Related: 7 life lessons 2025 taught me

Pride and Prejudice, Imdb

A point I feel is not highlighted enough is that maybe we do not even want to yearn for someone. Even though In the Mood for Love is a beautiful film, it is also one of the most emotionally draining films, and it is the main representative of the yearning phenomenon. It is exhausting, impractical and usually means the feelings are unreturned, the relationship is forbidden or complicated. What we really want is for someone to yearn for us. To be the object of someone else’s tension, quiet suffering, that look from across the room. We need to feel like the main character, not necessarily feel the pain of the main character.
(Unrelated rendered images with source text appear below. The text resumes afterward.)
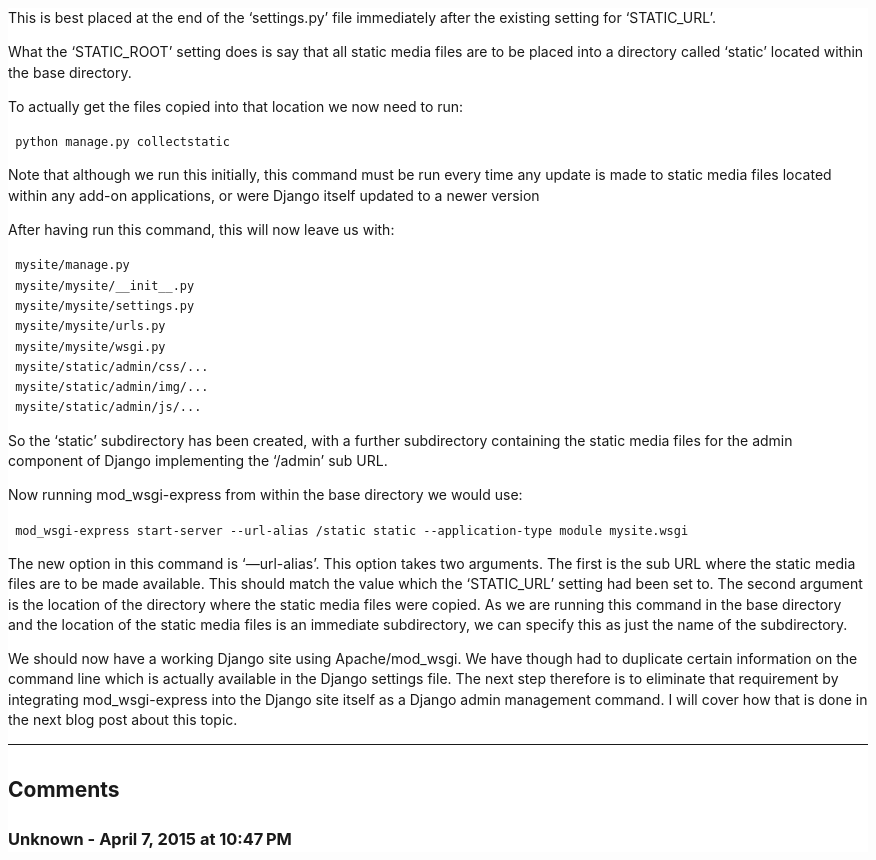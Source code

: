 This is best placed at the end of the ‘settings.py’ file immediately after the existing setting for ‘STATIC\_URL’.

What the ‘STATIC\_ROOT’ setting does is say that all static media files are to be placed into a directory called ‘static’ located within the base directory.

To actually get the files copied into that location we now need to run:

```
 python manage.py collectstatic
```

Note that although we run this initially, this command must be run every time any update is made to static media files located within any add-on applications, or were Django itself updated to a newer version

After having run this command, this will now leave us with:

```
 mysite/manage.py  
 mysite/mysite/__init__.py  
 mysite/mysite/settings.py  
 mysite/mysite/urls.py  
 mysite/mysite/wsgi.py  
 mysite/static/admin/css/...  
 mysite/static/admin/img/...  
 mysite/static/admin/js/...
```

So the ‘static’ subdirectory has been created, with a further subdirectory containing the static media files for the admin component of Django implementing the ‘/admin’ sub URL.

Now running mod\_wsgi-express from within the base directory we would use:

```
 mod_wsgi-express start-server --url-alias /static static --application-type module mysite.wsgi
```

The new option in this command is ‘—url-alias’. This option takes two arguments. The first is the sub URL where the static media files are to be made available. This should match the value which the ‘STATIC\_URL’ setting had been set to. The second argument is the location of the directory where the static media files were copied. As we are running this command in the base directory and the location of the static media files is an immediate subdirectory, we can specify this as just the name of the subdirectory.

We should now have a working Django site using Apache/mod\_wsgi. We have though had to duplicate certain information on the command line which is actually available in the Django settings file. The next step therefore is to eliminate that requirement by integrating mod\_wsgi-express into the Django site itself as a Django admin management command. I will cover how that is done in the next blog post about this topic.

---

## Comments

### Unknown - April 7, 2015 at 10:47 PM
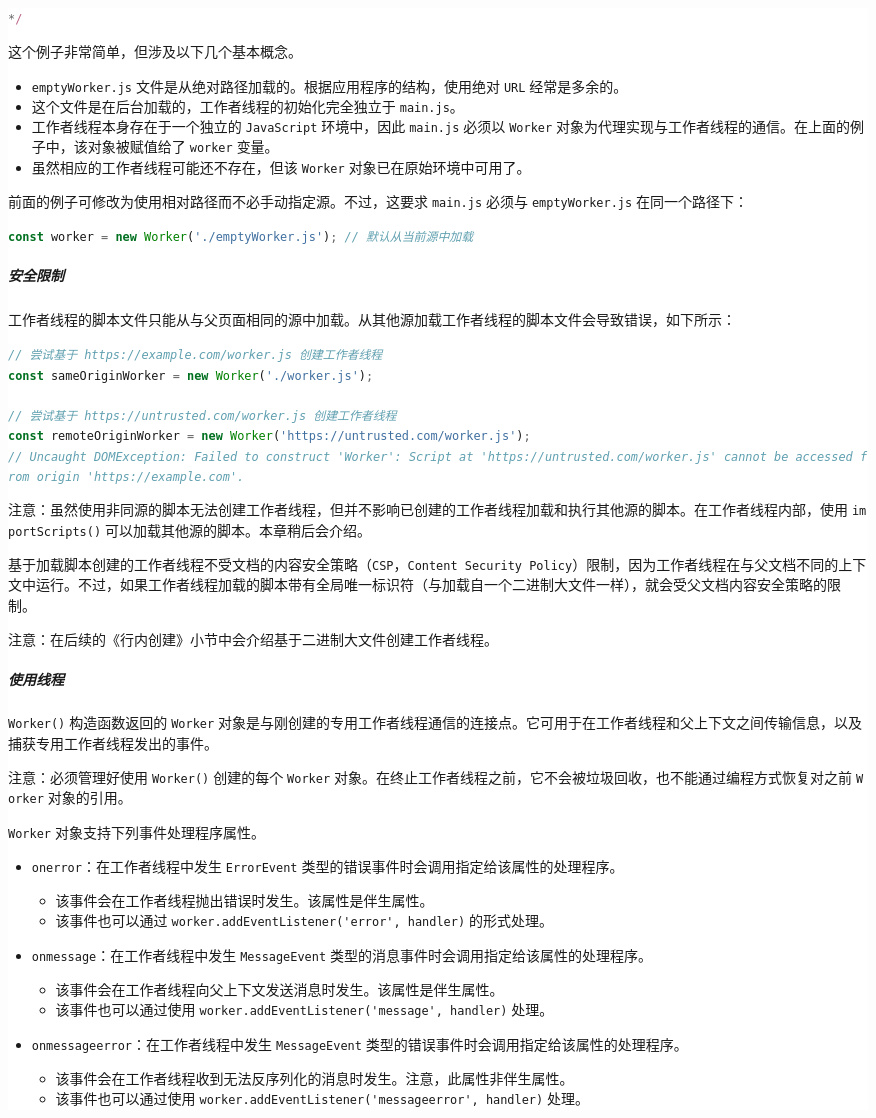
 ```js
*/
```

这个例子非常简单，但涉及以下几个基本概念。

- `emptyWorker.js` 文件是从绝对路径加载的。根据应用程序的结构，使用绝对 `URL` 经常是多余的。
- 这个文件是在后台加载的，工作者线程的初始化完全独立于 `main.js`。
- 工作者线程本身存在于一个独立的 `JavaScript` 环境中，因此 `main.js` 必须以 `Worker` 对象为代理实现与工作者线程的通信。在上面的例子中，该对象被赋值给了 `worker` 变量。
- 虽然相应的工作者线程可能还不存在，但该 `Worker` 对象已在原始环境中可用了。

前面的例子可修改为使用相对路径而不必手动指定源。不过，这要求 `main.js` 必须与 `emptyWorker.js` 在同一个路径下：

```js
const worker = new Worker('./emptyWorker.js'); // 默认从当前源中加载
```

##### 安全限制

工作者线程的脚本文件只能从与父页面相同的源中加载。从其他源加载工作者线程的脚本文件会导致错误，如下所示：

```js
// 尝试基于 https://example.com/worker.js 创建工作者线程
const sameOriginWorker = new Worker('./worker.js'); 

// 尝试基于 https://untrusted.com/worker.js 创建工作者线程
const remoteOriginWorker = new Worker('https://untrusted.com/worker.js'); 
// Uncaught DOMException: Failed to construct 'Worker': Script at 'https://untrusted.com/worker.js' cannot be accessed from origin 'https://example.com'.
```

注意：虽然使用非同源的脚本无法创建工作者线程，但并不影响已创建的工作者线程加载和执行其他源的脚本。在工作者线程内部，使用 `importScripts()` 可以加载其他源的脚本。本章稍后会介绍。

基于加载脚本创建的工作者线程不受文档的内容安全策略（`CSP`，`Content Security Policy`）限制，因为工作者线程在与父文档不同的上下文中运行。不过，如果工作者线程加载的脚本带有全局唯一标识符（与加载自一个二进制大文件一样），就会受父文档内容安全策略的限制。

注意：在后续的《行内创建》小节中会介绍基于二进制大文件创建工作者线程。

##### 使用线程

`Worker()` 构造函数返回的 `Worker` 对象是与刚创建的专用工作者线程通信的连接点。它可用于在工作者线程和父上下文之间传输信息，以及捕获专用工作者线程发出的事件。

注意：必须管理好使用 `Worker()` 创建的每个 `Worker` 对象。在终止工作者线程之前，它不会被垃圾回收，也不能通过编程方式恢复对之前 `Worker` 对象的引用。

`Worker` 对象支持下列事件处理程序属性。

- `onerror`：在工作者线程中发生 `ErrorEvent` 类型的错误事件时会调用指定给该属性的处理程序。
  - 该事件会在工作者线程抛出错误时发生。该属性是伴生属性。
  - 该事件也可以通过 `worker.addEventListener('error', handler)` 的形式处理。

- `onmessage`：在工作者线程中发生 `MessageEvent` 类型的消息事件时会调用指定给该属性的处理程序。
  - 该事件会在工作者线程向父上下文发送消息时发生。该属性是伴生属性。
  - 该事件也可以通过使用 `worker.addEventListener('message', handler)` 处理。

- `onmessageerror`：在工作者线程中发生 `MessageEvent` 类型的错误事件时会调用指定给该属性的处理程序。
  - 该事件会在工作者线程收到无法反序列化的消息时发生。注意，此属性非伴生属性。
  - 该事件也可以通过使用 `worker.addEventListener('messageerror', handler)` 处理。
It seems to me that the hints of an answer, if you are among those who at this point in my thoughts still hope for something resembling an answer to all the questions I have raised or you simply enjoy wandering through the wilderness with me, might be found in the fact that this year, for the first time, we stopped being afraid of “big emotions.” After several years of collective exhaustion, dullness and cynicism, people suddenly returned to emotions that are “too much,” that are messy, that require letting go of the brakes. Yearning is perfect for that because it is a safe form of intensity. It burns, but without the danger of actually burning you. It is drama without consequences. A film in which we are vulnerable but the audience applauds. As long as we do not go too far, which is more dangerous than we think. So caution is advised.
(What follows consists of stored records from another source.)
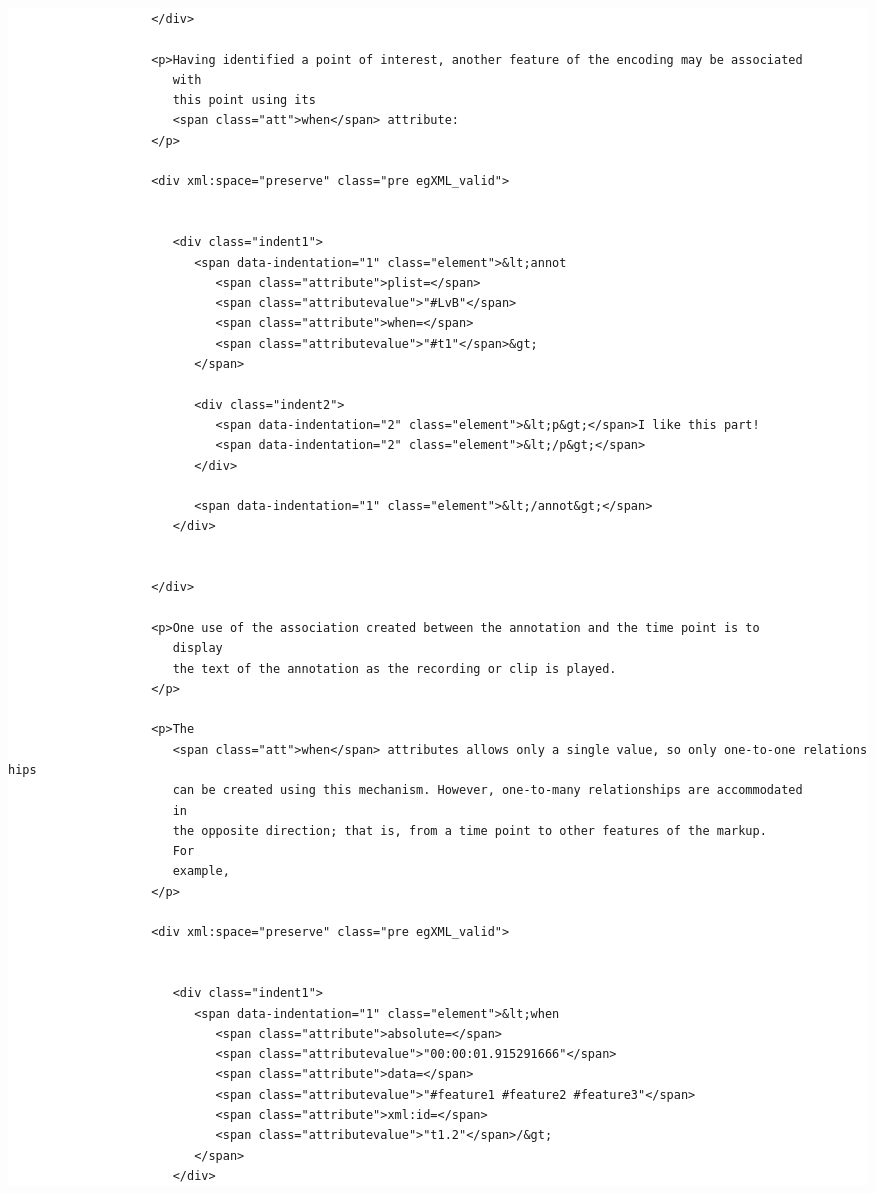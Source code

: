                            
                        </div>
                        
                        <p>Having identified a point of interest, another feature of the encoding may be associated
                           with
                           this point using its 
                           <span class="att">when</span> attribute:
                        </p>
                        
                        <div xml:space="preserve" class="pre egXML_valid">
                           
                           
                           <div class="indent1">
                              <span data-indentation="1" class="element">&lt;annot 
                                 <span class="attribute">plist=</span>
                                 <span class="attributevalue">"#LvB"</span> 
                                 <span class="attribute">when=</span>
                                 <span class="attributevalue">"#t1"</span>&gt;
                              </span>
                              
                              <div class="indent2">
                                 <span data-indentation="2" class="element">&lt;p&gt;</span>I like this part!
                                 <span data-indentation="2" class="element">&lt;/p&gt;</span>
                              </div>
                              
                              <span data-indentation="1" class="element">&lt;/annot&gt;</span>
                           </div>
                           
                           
                        </div>
                        
                        <p>One use of the association created between the annotation and the time point is to
                           display
                           the text of the annotation as the recording or clip is played.
                        </p>
                        
                        <p>The 
                           <span class="att">when</span> attributes allows only a single value, so only one-to-one relationships
                           can be created using this mechanism. However, one-to-many relationships are accommodated
                           in
                           the opposite direction; that is, from a time point to other features of the markup.
                           For
                           example, 
                        </p>
                        
                        <div xml:space="preserve" class="pre egXML_valid">
                           
                           
                           <div class="indent1">
                              <span data-indentation="1" class="element">&lt;when 
                                 <span class="attribute">absolute=</span>
                                 <span class="attributevalue">"00:00:01.915291666"</span> 
                                 <span class="attribute">data=</span>
                                 <span class="attributevalue">"#feature1 #feature2 #feature3"</span> 
                                 <span class="attribute">xml:id=</span>
                                 <span class="attributevalue">"t1.2"</span>/&gt;
                              </span>
                           </div>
Povezano: Movies that make me love my single life

The second attempt at an answer is that I think we have once again learned to value beginnings rather than endings. Series are full of characters who linger on the edges of their emotions, not because they cannot move to the next step but because the beginning is emotionally more exciting than what comes after. And that edge is the most inspiring place to be. Do we not all love that initial euphoria when you still do not know where the story might go? That is where imagination kicks in, where intensity builds, where the heart beats under careful tension. And third, yearning frees us from responsibility in a way. If we are only longing, we do not have to act. We do not have to take risks. We do not have to reveal ourselves. We have an emotion that looks grand but does not require logistics. It is the ideal currency for a generation that loves big inner lives but not practical complications. My five minutes have finally come.